I am trying to create my first Unity game, and have encountered a slight problem.
Player object is a cube, with a rigidbody object attached to it. Rotation is locked on all axis, movement is locked on X, thus it does not rotate and only moves on the Y and Z axis.
I generate a line of 1x1x1 cubes, using the same X and Y, and incrementing Z by one each time.
My problem is as follows:
The cube seems to move "inside" of the world cubes, and thus sometime (not always, but often) it seems to collide with the corner of the next cube and thus start jumping. (If I unlock rotations it will start rotating wildly.) Resulting in small jumps like:
Is there any way to prevent this, except just locking the Y velocity to zero or less unless jump key is pressed and OnCollisionExit?

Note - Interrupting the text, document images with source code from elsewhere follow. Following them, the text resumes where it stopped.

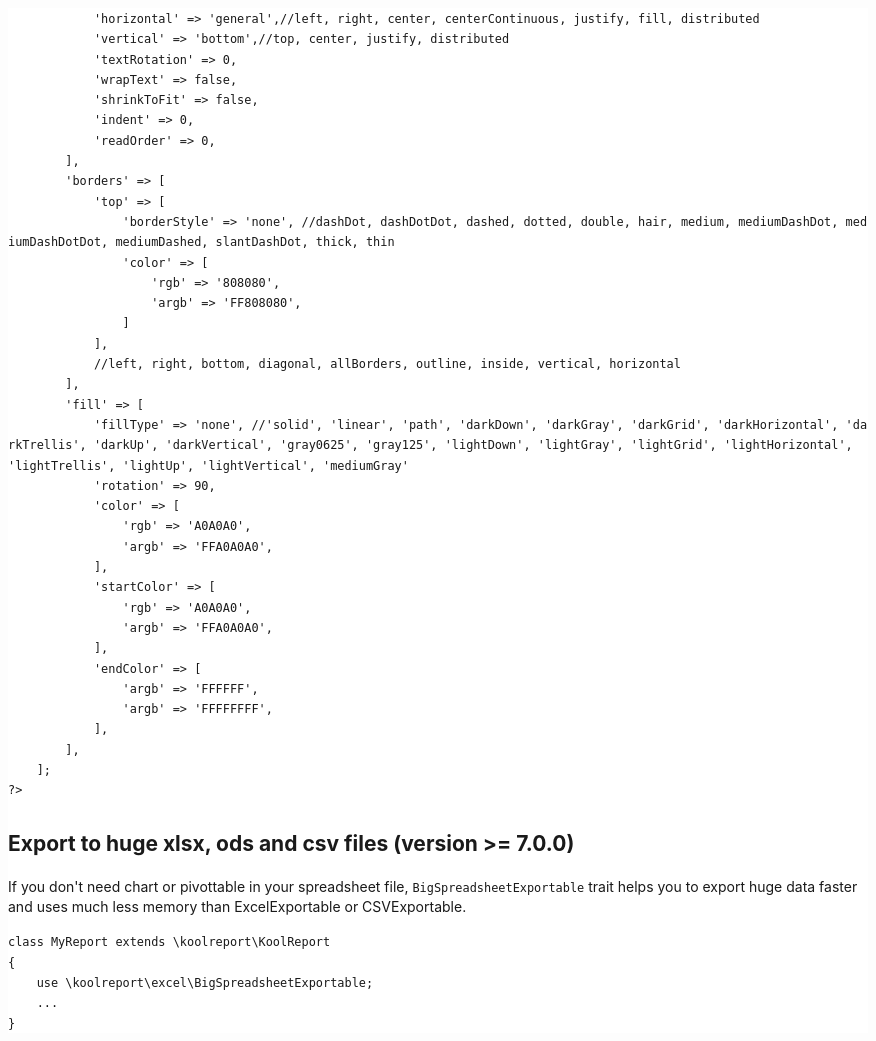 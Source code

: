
 ```
            'horizontal' => 'general',//left, right, center, centerContinuous, justify, fill, distributed
            'vertical' => 'bottom',//top, center, justify, distributed
            'textRotation' => 0,
            'wrapText' => false,
            'shrinkToFit' => false,
            'indent' => 0,
            'readOrder' => 0,
        ],
        'borders' => [
            'top' => [
                'borderStyle' => 'none', //dashDot, dashDotDot, dashed, dotted, double, hair, medium, mediumDashDot, mediumDashDotDot, mediumDashed, slantDashDot, thick, thin
                'color' => [
                    'rgb' => '808080',
                    'argb' => 'FF808080',
                ]
            ],
            //left, right, bottom, diagonal, allBorders, outline, inside, vertical, horizontal
        ],
        'fill' => [
            'fillType' => 'none', //'solid', 'linear', 'path', 'darkDown', 'darkGray', 'darkGrid', 'darkHorizontal', 'darkTrellis', 'darkUp', 'darkVertical', 'gray0625', 'gray125', 'lightDown', 'lightGray', 'lightGrid', 'lightHorizontal', 'lightTrellis', 'lightUp', 'lightVertical', 'mediumGray'
            'rotation' => 90,
            'color' => [
                'rgb' => 'A0A0A0',
                'argb' => 'FFA0A0A0',
            ],
            'startColor' => [
                'rgb' => 'A0A0A0',
                'argb' => 'FFA0A0A0',
            ],
            'endColor' => [
                'argb' => 'FFFFFF',
                'argb' => 'FFFFFFFF',
            ],
        ],
    ];
?>
```

## Export to huge xlsx, ods and csv files (version >= 7.0.0)

If you don't need chart or pivottable in your spreadsheet file, `BigSpreadsheetExportable` trait helps you to export huge data faster and uses much less memory than ExcelExportable or CSVExportable.

```
class MyReport extends \koolreport\KoolReport
{
    use \koolreport\excel\BigSpreadsheetExportable;
    ...
}
```
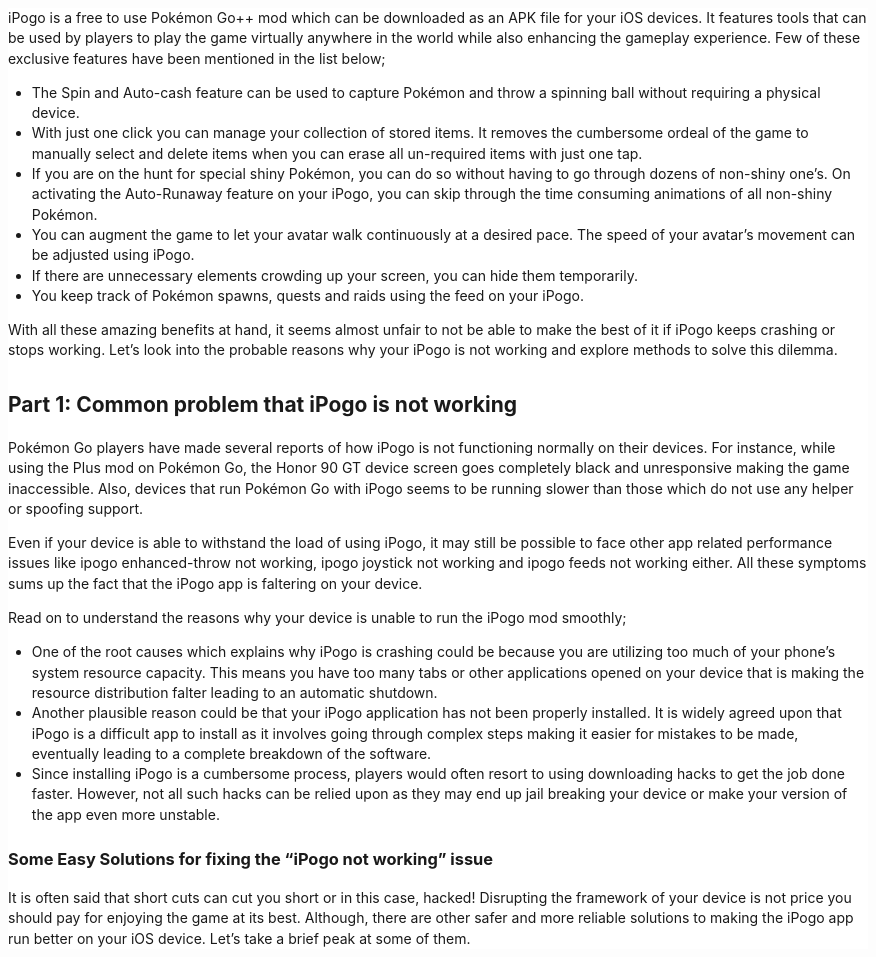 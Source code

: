 iPogo is a free to use Pokémon Go++ mod which can be downloaded as an APK file for your iOS devices. It features tools that can be used by players to play the game virtually anywhere in the world while also enhancing the gameplay experience. Few of these exclusive features have been mentioned in the list below;

- The Spin and Auto-cash feature can be used to capture Pokémon and throw a spinning ball without requiring a physical device.
- With just one click you can manage your collection of stored items. It removes the cumbersome ordeal of the game to manually select and delete items when you can erase all un-required items with just one tap.
- If you are on the hunt for special shiny Pokémon, you can do so without having to go through dozens of non-shiny one’s. On activating the Auto-Runaway feature on your iPogo, you can skip through the time consuming animations of all non-shiny Pokémon.
- You can augment the game to let your avatar walk continuously at a desired pace. The speed of your avatar’s movement can be adjusted using iPogo.
- If there are unnecessary elements crowding up your screen, you can hide them temporarily.
- You keep track of Pokémon spawns, quests and raids using the feed on your iPogo.

With all these amazing benefits at hand, it seems almost unfair to not be able to make the best of it if iPogo keeps crashing or stops working. Let’s look into the probable reasons why your iPogo is not working and explore methods to solve this dilemma.


## Part 1: Common problem that iPogo is not working

Pokémon Go players have made several reports of how iPogo is not functioning normally on their devices. For instance, while using the Plus mod on Pokémon Go, the Honor 90 GT device screen goes completely black and unresponsive making the game inaccessible. Also, devices that run Pokémon Go with iPogo seems to be running slower than those which do not use any helper or spoofing support.

Even if your device is able to withstand the load of using iPogo, it may still be possible to face other app related performance issues like ipogo enhanced-throw not working, ipogo joystick not working and ipogo feeds not working either. All these symptoms sums up the fact that the iPogo app is faltering on your device.

Read on to understand the reasons why your device is unable to run the iPogo mod smoothly;

- One of the root causes which explains why iPogo is crashing could be because you are utilizing too much of your phone’s system resource capacity. This means you have too many tabs or other applications opened on your device that is making the resource distribution falter leading to an automatic shutdown.
- Another plausible reason could be that your iPogo application has not been properly installed. It is widely agreed upon that iPogo is a difficult app to install as it involves going through complex steps making it easier for mistakes to be made, eventually leading to a complete breakdown of the software.
- Since installing iPogo is a cumbersome process, players would often resort to using downloading hacks to get the job done faster. However, not all such hacks can be relied upon as they may end up jail breaking your device or make your version of the app even more unstable.

### Some Easy Solutions for fixing the “iPogo not working” issue

It is often said that short cuts can cut you short or in this case, hacked! Disrupting the framework of your device is not price you should pay for enjoying the game at its best. Although, there are other safer and more reliable solutions to making the iPogo app run better on your iOS device. Let’s take a brief peak at some of them.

I have tried changing to Continuos, and Continuous Dynamic collision, with no difference.
I apologize if the answer is obvious, but I have looked through several tutorials and searched google, and been unable to find any answer. Perhaps I do not know the correct terminology, and thus haven't found it. Any help would be appreciated.
Thanks for reading.
Are you checking the collision in Update() function or FixedUpdate()? For physics, It's better to calculate collision inside FixedUpdate, because it's called before update.
I do not check manually, I have just created cubes which form the ground and a single moving cube which has a rigidbody component attached to it.

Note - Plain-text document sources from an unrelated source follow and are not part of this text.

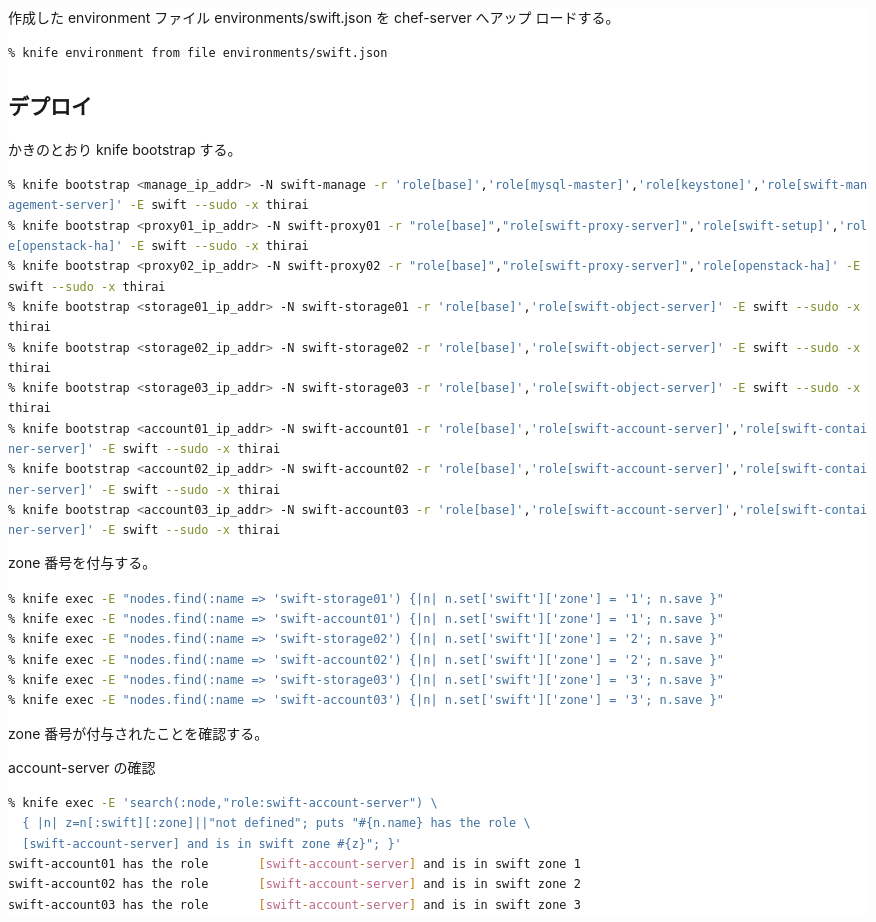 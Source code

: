作成した environment ファイル environments/swift.json を chef-server へアップ
ロードする。

``` bash
% knife environment from file environments/swift.json
```

デプロイ
----

かきのとおり knife bootstrap する。

``` bash
% knife bootstrap <manage_ip_addr> -N swift-manage -r 'role[base]','role[mysql-master]','role[keystone]','role[swift-management-server]' -E swift --sudo -x thirai
% knife bootstrap <proxy01_ip_addr> -N swift-proxy01 -r "role[base]","role[swift-proxy-server]",'role[swift-setup]','role[openstack-ha]' -E swift --sudo -x thirai
% knife bootstrap <proxy02_ip_addr> -N swift-proxy02 -r "role[base]","role[swift-proxy-server]",'role[openstack-ha]' -E swift --sudo -x thirai
% knife bootstrap <storage01_ip_addr> -N swift-storage01 -r 'role[base]','role[swift-object-server]' -E swift --sudo -x thirai
% knife bootstrap <storage02_ip_addr> -N swift-storage02 -r 'role[base]','role[swift-object-server]' -E swift --sudo -x thirai
% knife bootstrap <storage03_ip_addr> -N swift-storage03 -r 'role[base]','role[swift-object-server]' -E swift --sudo -x thirai
% knife bootstrap <account01_ip_addr> -N swift-account01 -r 'role[base]','role[swift-account-server]','role[swift-container-server]' -E swift --sudo -x thirai
% knife bootstrap <account02_ip_addr> -N swift-account02 -r 'role[base]','role[swift-account-server]','role[swift-container-server]' -E swift --sudo -x thirai
% knife bootstrap <account03_ip_addr> -N swift-account03 -r 'role[base]','role[swift-account-server]','role[swift-container-server]' -E swift --sudo -x thirai
```

zone 番号を付与する。


``` bash
% knife exec -E "nodes.find(:name => 'swift-storage01') {|n| n.set['swift']['zone'] = '1'; n.save }"
% knife exec -E "nodes.find(:name => 'swift-account01') {|n| n.set['swift']['zone'] = '1'; n.save }"
% knife exec -E "nodes.find(:name => 'swift-storage02') {|n| n.set['swift']['zone'] = '2'; n.save }"
% knife exec -E "nodes.find(:name => 'swift-account02') {|n| n.set['swift']['zone'] = '2'; n.save }"
% knife exec -E "nodes.find(:name => 'swift-storage03') {|n| n.set['swift']['zone'] = '3'; n.save }"
% knife exec -E "nodes.find(:name => 'swift-account03') {|n| n.set['swift']['zone'] = '3'; n.save }"
```

zone 番号が付与されたことを確認する。

account-server の確認

``` bash
% knife exec -E 'search(:node,"role:swift-account-server") \
  { |n| z=n[:swift][:zone]||"not defined"; puts "#{n.name} has the role \
  [swift-account-server] and is in swift zone #{z}"; }'
swift-account01 has the role       [swift-account-server] and is in swift zone 1
swift-account02 has the role       [swift-account-server] and is in swift zone 2
swift-account03 has the role       [swift-account-server] and is in swift zone 3
```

Answer by robhuhn · Sep 20, 2013 at 02:56 PM
have a look at my question here: http://answers.unity3d.com/questions/399064/prevent-collider-intersection.html
Answer by Owen-Reynolds · Sep 20, 2013 at 02:01 PM
This is normal. Think about all the times you've been snagged on nothing in any other game.
It's fixed by cheating one way or another. Could pull the player up a tiny bit and check off UseGravity (so she will never touch those cubes.) Or could put a thin invisible floor on top of everything. Or could give the player an (invisible) child sphere at the base to roll over those gaps. Or (and not sure if this works) make the floor cubes a tiny bit wider.